18 de out. de 2011

Tortura

Meu domingo parece ter engatado na segunda. Não dormi. Aliás, dormi, mas um sono turbulento, povoado de sonhos estranhos, povoados de sensações estranhas. Sei que de fato não dormi, tive um descanso turbulento. Apesar de claramente ter brincado sozinha, me dando um orgasmo diminuto e ruim, foi pior. Mas geralmente dá sono.
Fico grata que meu tesão voltou, mas só penso na gente, em como era tudo bom e eu me soltava, não me sentia julgada e como eu ficava dolorida de vontade só de beijá-lo. De como eu era espontânea.
Então, sozinha no meu quarto, ontem a tarde, me permiti. Esqueci por alguns minutos do que nos separa, do que nos impede, das brigas e dos problemas, e me permiti ser assolada pela vontade e pelo desejo que estava ali latente.
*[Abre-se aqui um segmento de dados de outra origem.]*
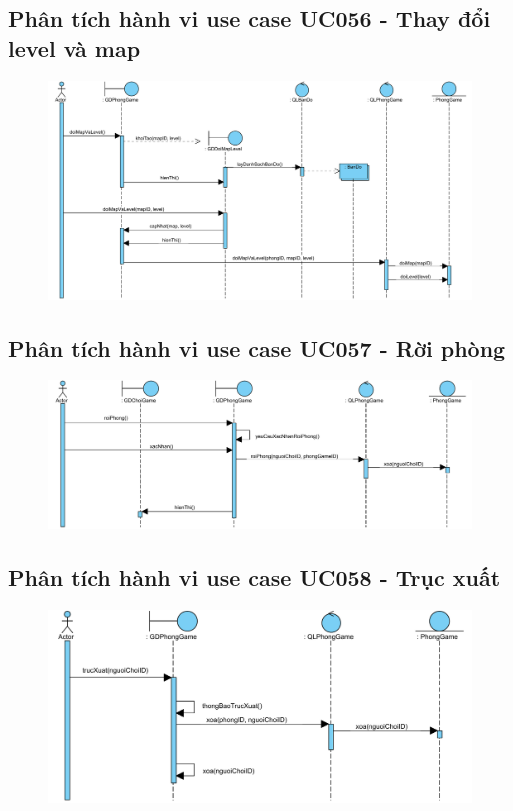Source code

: \documentclass[3p]{elsarticle}
\begin{document}
\subsection{Phân tích hành vi use case UC056 - Thay đổi level và map}
\begin{figure}[!htbp]
	\hspace*{-.5in}
	\centering
	\includegraphics[scale=.55]{images/sequence-pdfs/gamer/PlayGame_ChangeMapLevel.pdf}
\end{figure}

\subsection{Phân tích hành vi use case UC057 - Rời phòng}
\begin{figure}[!htbp]
	\hspace*{-.5in}
	\centering
	\includegraphics[scale=.55]{images/sequence-pdfs/gamer/PlayGame_Leave.pdf}
\end{figure}
\newpage

\subsection{Phân tích hành vi use case UC058 - Trục xuất}
\begin{figure}[!htbp]
	\hspace*{-.5in}
	\centering
	\includegraphics[scale=.55]{images/sequence-pdfs/gamer/PlayGame_Kick.pdf}
\end{figure}
\end{document}
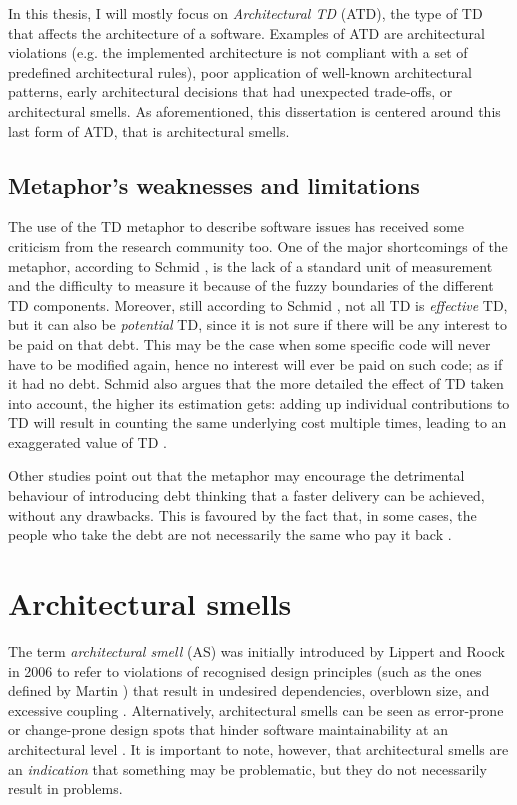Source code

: In this thesis, I will mostly focus on \emph{Architectural TD} (ATD), the type of TD that affects the architecture of a software.
Examples of ATD are architectural violations (e.g. the implemented architecture is not compliant with a set of predefined architectural rules), poor application of well-known architectural patterns, early architectural decisions that had unexpected trade-offs, or architectural smells.
As aforementioned, this dissertation is centered around this last form of ATD, that is architectural smells.

\subsection{Metaphor's weaknesses and limitations}
The use of the TD metaphor to describe software issues has received some criticism from the research community too.
One of the major shortcomings of the metaphor, according to Schmid \cite{Schmid2013}, is the lack of a standard unit of measurement and the difficulty to measure it because of the fuzzy boundaries of the different TD components.
Moreover, still according to Schmid \cite{Schmid2013}, not all TD is \textit{effective} TD, but it can also be \textit{potential} TD, since it is not sure if there will be any interest to be paid on that debt.
This may be the case when some specific code will never have to be modified again, hence no interest will ever be paid on such code; as if it had no debt.
Schmid also argues that the more detailed the effect of TD taken into account, the higher its estimation gets: adding up individual contributions to TD will result in counting the same underlying cost multiple times, leading to an exaggerated value of TD \cite{Schmid2013}.

Other studies point out that the metaphor may encourage the detrimental behaviour of introducing debt thinking that a faster delivery can be achieved, without any drawbacks. This is favoured by the fact that, in some cases, the people who take the debt are not necessarily the same who pay it back \cite{Allman2012}.


\section{Architectural smells}
The term \emph{architectural smell} (AS) was initially introduced by Lippert and Roock in 2006 \cite{Lippert2006} to refer to violations of recognised design principles (such as the ones defined by Martin \cite{Martin2018}) that result in undesired dependencies, overblown size, and excessive coupling \cite{Garcia2009}.
Alternatively, architectural smells can be seen as error-prone or change-prone design spots that hinder software maintainability at an architectural level \cite{Mo2015}.
It is important to note, however, that architectural smells are an \emph{indication} that something may be problematic, but they do not necessarily result in problems.

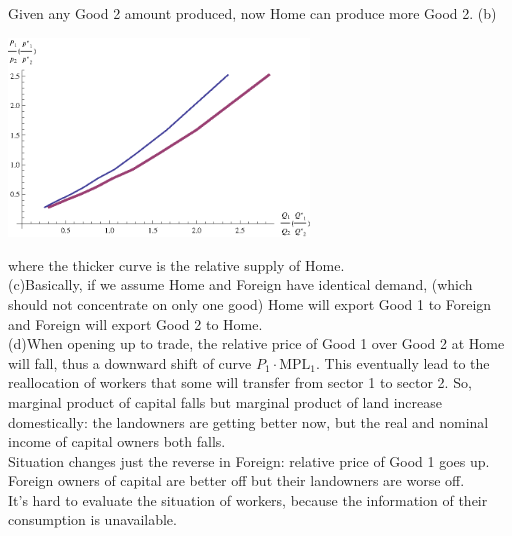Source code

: \documentclass{article}
\begin{document}
\begin{description}
            Given any Good 2 amount produced, now Home can produce more Good 2.\newpage
           (b)\begin{center}
                    \includegraphics[angle=0, width=0.6\textwidth]{ECON3610A116}
            \end{center}
            where the thicker curve is the relative supply of Home.\\
           (c)Basically, if we assume Home and Foreign have identical demand, (which should not concentrate on only one good) Home will export Good 1 to Foreign and Foreign will export Good 2 to Home.\\
           (d)When opening up to trade, the relative price of Good 1 over Good 2 at Home will fall, thus a downward shift of curve $P_1\cdot \text{MPL}_1$. This eventually lead to the reallocation of workers that some will transfer from sector 1 to sector 2. So, marginal product of capital falls but marginal product of land increase domestically: the landowners are getting better now, but the real and nominal income of capital owners both falls. \\
            Situation changes just the reverse in Foreign: relative price of Good 1 goes up. Foreign owners of capital are better off but their landowners are worse off.\\
           It's hard to evaluate the situation of workers, because the information of their consumption is unavailable. \\


\end{description}
\end{document}
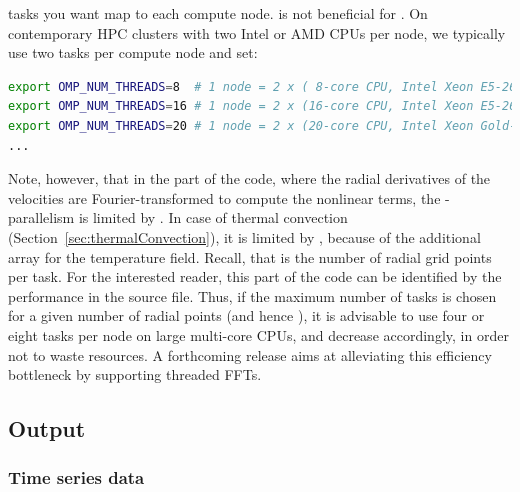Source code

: \documentclass[a4paper, 11pt, DIV=11]{scrartcl}
\begin{document}
tasks you want map to each compute node. \hyperthreading is not beneficial for
\nsc. On contemporary HPC clusters with two Intel or AMD CPUs per node, we typically use two
\mpi tasks per compute node and set:
\begin{lstlisting}[language=bash]
export OMP_NUM_THREADS=8  # 1 node = 2 x ( 8-core CPU, Intel Xeon E5-2670, SandyBridge)
export OMP_NUM_THREADS=16 # 1 node = 2 x (16-core CPU, Intel Xeon E5-2698v3, Haswell)
export OMP_NUM_THREADS=20 # 1 node = 2 x (20-core CPU, Intel Xeon Gold-6148, Skylake)
...
\end{lstlisting}
Note, however, that in the part of the code, where the radial derivatives of the velocities are
Fourier-transformed to compute the nonlinear terms, the \omp-parallelism is limited by
. In case of thermal convection (Section~\ref{sec:thermalConvection}), it is
limited by , because of the additional array for the temperature field. Recall,
that  is the number of radial grid points per \mpi task. For the interested reader,
this part of the code can be identified by the performance  in the
 source file. Thus, if the maximum number of \mpi tasks is chosen for a
given number of radial points (and hence ), it is advisable to use four or eight
\mpi tasks per node on large multi-core CPUs, and decrease 
accordingly, in order not to waste resources. A forthcoming release aims at alleviating this
efficiency bottleneck by supporting threaded FFTs.


\subsection{Output}
\label{sec:output}

\subsubsection{Time series data}
\label{sec:timeSeries}
\end{document}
Me deixei ser inundada pelas imagens do seu corpo, do seu sabor, pelo cheiro, pelo som, por tudo aquilo que acontecia quando ficávamos sozinhos. Certo que muitas imagens eram do nosso começo, como era fantástico o jeito como ele me tocava, como ele parecia dominado pela sensação de estar dentro de mim. Jamais me esqueço do dia em que nos conhecemos e como tanto ele como eu parecíamos tomados de vontade, uma vontade de arrancar a roupa e se engolir ali mesmo. Comecei a lembrar de tudo. Como a forma que ele parava pra segurar meu rosto mexia com meu coração, como as mãos dele se moviam por tudo e todo lugar que ele tocava ele deixava um rastro quente de arrepio e vontade. Me lembrei daquele dia que ele brincou de passear com as mãos pelo meu corpo e eu nunca senti nada igual. Como eu adorava seu corpo, apenas de olhar para ele eu já me sentia tomada por vontade. Como eu ficava embasbacada em vê-lo andar nu, como achava fascinante a dureza e ao mesmo tempo maciez dos seus músculos. De como eu o achava e ainda acho bonito, melhor, lindo. De tudo o que mais me falta é a boca dele. Como tinha uma sensação suave e forte, como era reconfortante. Como com tão pouco ele me deixava doida de vontade. Me lembro de no começo achar incrível a vontade que ele despertava em mim, os orgasmos incrível e inéditos que eu tinha. De como ele me deixava sem fôlego sem muito esforço, e como eu o deixava assim em qualquer lugar de qualquer forma.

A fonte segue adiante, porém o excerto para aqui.